Transmisogyny, classism and the Nigerian Feminist movement

Classism is the bane of Nigerian society, and it has crept into a feminist movement that’s still grappling with issues as basic as gender roles, the perfect victim syndrome, sex-work and LGBTQI rights.

During protests and discourses that have taken place since this new wave of feminism, which gained traction on social media over the past five years or so (a renaissance led by the LGBTQI community), there has been an ongoing battle to establish respectability politics especially amongst younger feminists.

There is always more outrage when ‘virgins’ are raped than when sex-workers are sexually assaulted by the police, the rights of women to safe abortions is glossed over, and the silence is usually resounding when LGBTQI rights are mentioned.

This attitude stems from the Nigerian middle-class obsession with sex- sex not as pleasure but as an act performed on the feminine, sex as a value judgement on who has been ‘good’ or ‘bad’, who’s deserving, who’s not.

Therefore, it didn’t come as a surprise that a lot of Nigerian feminists (in the wake of a transphobic tweet made by a popular white feminist writer) have been twisting themselves into pretzels to define who a woman is in order to invalidate the existence of trans persons (trans-women in particular as trans-men are still being erased).

Gender is a capitalist/patriarchal construct and there’s no greater illustration of this than the existence of the intersex, trans-persons and gender queer persons.

Trans-persons in particular have been at the vanguard of LGBTQI rights movement which in it’s recent history has been incorporating feminist values into it’s narratives.
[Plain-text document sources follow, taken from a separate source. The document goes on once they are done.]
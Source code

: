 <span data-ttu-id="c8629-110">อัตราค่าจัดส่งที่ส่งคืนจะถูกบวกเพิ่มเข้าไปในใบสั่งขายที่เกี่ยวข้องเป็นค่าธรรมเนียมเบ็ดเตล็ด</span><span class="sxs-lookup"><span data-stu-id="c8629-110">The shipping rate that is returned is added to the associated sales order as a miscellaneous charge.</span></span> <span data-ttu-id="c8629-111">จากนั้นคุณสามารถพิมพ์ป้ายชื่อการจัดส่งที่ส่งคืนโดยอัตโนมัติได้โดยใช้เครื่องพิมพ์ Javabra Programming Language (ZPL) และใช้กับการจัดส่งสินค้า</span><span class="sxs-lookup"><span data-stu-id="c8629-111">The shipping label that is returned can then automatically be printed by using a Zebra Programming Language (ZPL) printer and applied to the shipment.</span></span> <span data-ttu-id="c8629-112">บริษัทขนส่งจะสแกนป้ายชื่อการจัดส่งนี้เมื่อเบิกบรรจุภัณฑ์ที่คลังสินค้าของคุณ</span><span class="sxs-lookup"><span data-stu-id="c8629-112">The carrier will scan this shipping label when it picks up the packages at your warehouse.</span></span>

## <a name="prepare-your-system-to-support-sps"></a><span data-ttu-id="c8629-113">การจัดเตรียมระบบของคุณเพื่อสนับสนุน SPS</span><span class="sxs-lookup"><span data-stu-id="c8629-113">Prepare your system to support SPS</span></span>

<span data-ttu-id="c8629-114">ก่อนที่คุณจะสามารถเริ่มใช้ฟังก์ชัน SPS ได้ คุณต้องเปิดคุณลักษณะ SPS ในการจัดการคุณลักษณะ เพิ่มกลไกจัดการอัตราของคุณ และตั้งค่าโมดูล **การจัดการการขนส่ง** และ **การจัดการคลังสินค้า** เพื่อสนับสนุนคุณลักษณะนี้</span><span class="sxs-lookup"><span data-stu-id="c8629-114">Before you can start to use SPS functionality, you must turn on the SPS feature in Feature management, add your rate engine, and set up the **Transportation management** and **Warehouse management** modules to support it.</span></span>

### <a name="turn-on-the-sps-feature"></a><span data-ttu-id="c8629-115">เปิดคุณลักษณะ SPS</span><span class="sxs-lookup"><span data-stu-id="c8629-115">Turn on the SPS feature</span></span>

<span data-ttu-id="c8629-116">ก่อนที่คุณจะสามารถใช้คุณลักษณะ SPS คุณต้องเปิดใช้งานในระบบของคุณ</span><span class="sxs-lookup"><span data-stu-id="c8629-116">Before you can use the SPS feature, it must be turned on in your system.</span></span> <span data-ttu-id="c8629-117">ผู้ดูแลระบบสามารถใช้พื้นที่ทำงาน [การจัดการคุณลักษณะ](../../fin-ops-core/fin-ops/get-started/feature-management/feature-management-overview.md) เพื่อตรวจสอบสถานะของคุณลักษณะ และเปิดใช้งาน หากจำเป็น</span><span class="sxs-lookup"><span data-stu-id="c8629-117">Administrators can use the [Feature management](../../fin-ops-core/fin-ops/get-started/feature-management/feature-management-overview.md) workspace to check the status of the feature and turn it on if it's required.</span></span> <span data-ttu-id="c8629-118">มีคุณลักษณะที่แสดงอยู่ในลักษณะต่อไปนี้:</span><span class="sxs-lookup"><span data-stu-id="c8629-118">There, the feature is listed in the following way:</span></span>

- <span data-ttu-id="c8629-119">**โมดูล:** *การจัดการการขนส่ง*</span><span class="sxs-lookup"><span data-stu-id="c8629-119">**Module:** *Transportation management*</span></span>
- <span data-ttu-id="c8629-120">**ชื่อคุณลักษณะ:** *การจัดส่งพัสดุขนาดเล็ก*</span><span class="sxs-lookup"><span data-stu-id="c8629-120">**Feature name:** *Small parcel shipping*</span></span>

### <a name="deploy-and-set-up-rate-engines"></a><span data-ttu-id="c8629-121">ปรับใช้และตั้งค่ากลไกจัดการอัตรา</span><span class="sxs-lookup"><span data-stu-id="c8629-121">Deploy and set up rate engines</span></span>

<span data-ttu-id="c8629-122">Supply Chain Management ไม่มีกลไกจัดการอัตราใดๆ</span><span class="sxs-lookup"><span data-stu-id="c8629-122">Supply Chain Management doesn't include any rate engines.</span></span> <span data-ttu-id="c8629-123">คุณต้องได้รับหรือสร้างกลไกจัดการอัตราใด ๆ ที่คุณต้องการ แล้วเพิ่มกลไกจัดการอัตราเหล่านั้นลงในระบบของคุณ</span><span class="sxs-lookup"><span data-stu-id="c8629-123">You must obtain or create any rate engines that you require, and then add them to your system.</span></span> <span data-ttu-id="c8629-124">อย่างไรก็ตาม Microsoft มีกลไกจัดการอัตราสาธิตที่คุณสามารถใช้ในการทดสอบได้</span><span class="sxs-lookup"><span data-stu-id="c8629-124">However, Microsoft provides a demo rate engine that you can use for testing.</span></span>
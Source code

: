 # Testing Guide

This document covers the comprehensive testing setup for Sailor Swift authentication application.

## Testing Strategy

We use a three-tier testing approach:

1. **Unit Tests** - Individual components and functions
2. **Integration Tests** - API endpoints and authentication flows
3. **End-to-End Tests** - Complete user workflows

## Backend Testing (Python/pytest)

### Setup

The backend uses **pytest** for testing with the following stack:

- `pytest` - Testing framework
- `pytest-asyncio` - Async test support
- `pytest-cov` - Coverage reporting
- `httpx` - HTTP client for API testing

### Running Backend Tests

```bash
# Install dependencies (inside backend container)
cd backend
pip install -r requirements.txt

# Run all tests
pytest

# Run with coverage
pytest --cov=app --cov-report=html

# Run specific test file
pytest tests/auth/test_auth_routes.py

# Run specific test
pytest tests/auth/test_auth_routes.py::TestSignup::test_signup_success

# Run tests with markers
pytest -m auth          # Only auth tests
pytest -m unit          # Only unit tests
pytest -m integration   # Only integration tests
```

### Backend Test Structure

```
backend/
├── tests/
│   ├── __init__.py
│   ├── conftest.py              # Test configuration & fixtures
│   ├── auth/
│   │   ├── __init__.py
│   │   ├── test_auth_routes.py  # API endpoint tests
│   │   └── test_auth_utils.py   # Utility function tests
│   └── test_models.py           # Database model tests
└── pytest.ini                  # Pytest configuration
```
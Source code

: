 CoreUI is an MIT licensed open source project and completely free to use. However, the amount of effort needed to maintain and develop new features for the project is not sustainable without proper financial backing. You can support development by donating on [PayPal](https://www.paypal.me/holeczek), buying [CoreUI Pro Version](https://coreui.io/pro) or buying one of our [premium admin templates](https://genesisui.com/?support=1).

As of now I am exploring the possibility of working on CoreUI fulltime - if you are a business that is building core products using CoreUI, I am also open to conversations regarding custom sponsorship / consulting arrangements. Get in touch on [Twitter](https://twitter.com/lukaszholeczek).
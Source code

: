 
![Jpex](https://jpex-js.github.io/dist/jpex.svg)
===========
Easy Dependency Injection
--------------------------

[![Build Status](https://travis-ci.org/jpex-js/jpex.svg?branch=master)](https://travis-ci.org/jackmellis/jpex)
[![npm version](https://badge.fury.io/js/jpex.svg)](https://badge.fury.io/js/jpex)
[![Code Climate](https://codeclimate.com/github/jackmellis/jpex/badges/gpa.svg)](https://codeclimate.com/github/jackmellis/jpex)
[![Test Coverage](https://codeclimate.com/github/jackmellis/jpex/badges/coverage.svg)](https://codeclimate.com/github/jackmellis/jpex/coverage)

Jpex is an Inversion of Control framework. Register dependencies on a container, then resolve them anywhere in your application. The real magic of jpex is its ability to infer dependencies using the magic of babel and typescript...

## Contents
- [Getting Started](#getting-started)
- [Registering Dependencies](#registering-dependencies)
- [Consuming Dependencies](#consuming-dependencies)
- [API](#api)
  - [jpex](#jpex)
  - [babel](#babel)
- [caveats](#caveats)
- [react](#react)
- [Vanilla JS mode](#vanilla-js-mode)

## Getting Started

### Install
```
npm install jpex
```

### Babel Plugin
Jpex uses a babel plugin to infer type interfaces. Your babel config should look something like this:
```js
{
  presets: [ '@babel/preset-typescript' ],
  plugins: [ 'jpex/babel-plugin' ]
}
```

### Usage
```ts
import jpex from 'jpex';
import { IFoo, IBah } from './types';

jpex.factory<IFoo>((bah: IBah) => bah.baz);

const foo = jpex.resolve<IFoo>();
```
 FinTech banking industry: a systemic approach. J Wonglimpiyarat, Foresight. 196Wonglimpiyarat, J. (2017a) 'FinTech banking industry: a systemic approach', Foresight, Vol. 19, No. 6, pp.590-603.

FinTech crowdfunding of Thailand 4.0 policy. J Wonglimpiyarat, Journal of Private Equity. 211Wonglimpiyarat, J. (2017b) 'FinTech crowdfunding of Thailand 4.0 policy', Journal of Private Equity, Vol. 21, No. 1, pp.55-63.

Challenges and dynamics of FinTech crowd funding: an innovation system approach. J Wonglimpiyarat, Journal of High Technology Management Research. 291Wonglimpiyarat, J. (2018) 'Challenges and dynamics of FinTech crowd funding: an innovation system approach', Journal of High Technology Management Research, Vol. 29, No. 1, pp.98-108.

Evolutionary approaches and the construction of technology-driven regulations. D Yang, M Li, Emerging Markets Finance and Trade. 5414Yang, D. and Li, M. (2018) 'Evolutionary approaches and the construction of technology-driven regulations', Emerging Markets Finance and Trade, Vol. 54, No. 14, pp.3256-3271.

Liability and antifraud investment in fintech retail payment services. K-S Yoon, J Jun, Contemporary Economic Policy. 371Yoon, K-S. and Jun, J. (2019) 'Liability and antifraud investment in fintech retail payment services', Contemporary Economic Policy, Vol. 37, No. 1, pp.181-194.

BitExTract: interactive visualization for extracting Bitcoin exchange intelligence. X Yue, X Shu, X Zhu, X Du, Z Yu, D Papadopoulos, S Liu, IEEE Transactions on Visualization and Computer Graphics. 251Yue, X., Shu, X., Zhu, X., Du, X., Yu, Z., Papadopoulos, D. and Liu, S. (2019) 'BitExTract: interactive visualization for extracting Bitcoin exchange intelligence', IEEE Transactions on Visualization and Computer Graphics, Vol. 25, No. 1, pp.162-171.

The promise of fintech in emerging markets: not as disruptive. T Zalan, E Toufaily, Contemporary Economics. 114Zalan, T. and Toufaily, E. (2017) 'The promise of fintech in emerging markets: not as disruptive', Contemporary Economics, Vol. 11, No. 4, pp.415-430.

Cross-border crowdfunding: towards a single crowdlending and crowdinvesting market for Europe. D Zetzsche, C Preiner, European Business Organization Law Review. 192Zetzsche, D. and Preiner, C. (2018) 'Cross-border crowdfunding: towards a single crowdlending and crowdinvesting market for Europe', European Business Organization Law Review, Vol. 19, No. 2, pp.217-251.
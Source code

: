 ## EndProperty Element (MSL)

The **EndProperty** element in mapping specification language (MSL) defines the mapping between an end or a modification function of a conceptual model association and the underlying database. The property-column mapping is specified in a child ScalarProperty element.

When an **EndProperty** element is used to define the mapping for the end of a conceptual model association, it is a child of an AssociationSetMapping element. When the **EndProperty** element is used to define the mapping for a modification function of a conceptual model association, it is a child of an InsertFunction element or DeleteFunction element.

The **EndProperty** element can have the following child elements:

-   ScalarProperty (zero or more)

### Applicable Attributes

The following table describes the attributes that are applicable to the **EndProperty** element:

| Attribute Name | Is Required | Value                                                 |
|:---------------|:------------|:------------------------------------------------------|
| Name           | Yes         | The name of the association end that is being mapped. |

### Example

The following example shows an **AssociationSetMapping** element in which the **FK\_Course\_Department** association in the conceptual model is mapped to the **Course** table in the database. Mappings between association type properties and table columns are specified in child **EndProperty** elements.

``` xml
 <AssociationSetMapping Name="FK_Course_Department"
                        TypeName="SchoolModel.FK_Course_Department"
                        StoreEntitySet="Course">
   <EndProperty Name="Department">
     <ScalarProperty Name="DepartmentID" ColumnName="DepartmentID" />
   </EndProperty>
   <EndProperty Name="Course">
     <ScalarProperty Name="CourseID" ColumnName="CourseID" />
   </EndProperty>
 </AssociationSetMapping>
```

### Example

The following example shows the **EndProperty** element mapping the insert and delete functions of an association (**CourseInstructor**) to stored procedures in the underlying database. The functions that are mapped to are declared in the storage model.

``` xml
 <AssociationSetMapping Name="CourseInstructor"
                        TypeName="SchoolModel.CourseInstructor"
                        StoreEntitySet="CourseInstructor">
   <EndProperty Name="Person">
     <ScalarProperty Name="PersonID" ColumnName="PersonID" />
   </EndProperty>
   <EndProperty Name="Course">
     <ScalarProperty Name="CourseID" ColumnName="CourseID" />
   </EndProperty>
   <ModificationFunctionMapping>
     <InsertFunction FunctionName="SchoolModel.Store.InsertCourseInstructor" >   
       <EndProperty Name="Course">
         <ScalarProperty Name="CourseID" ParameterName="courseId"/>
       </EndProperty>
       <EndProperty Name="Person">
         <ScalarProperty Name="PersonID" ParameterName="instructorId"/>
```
Unfortunately these online attacks on trans-persons always translate into real time attacks on real or perceived queer people, and feminists, of all people, should understand that ‘its not just the internet’ because most of the street protests and gains in policy making around gender equality started online, and if these impacts can be made through the use of social media, how much more discriminatory speeches directed at people who have already been made vulnerable by laws designed by the government for that exact purpose.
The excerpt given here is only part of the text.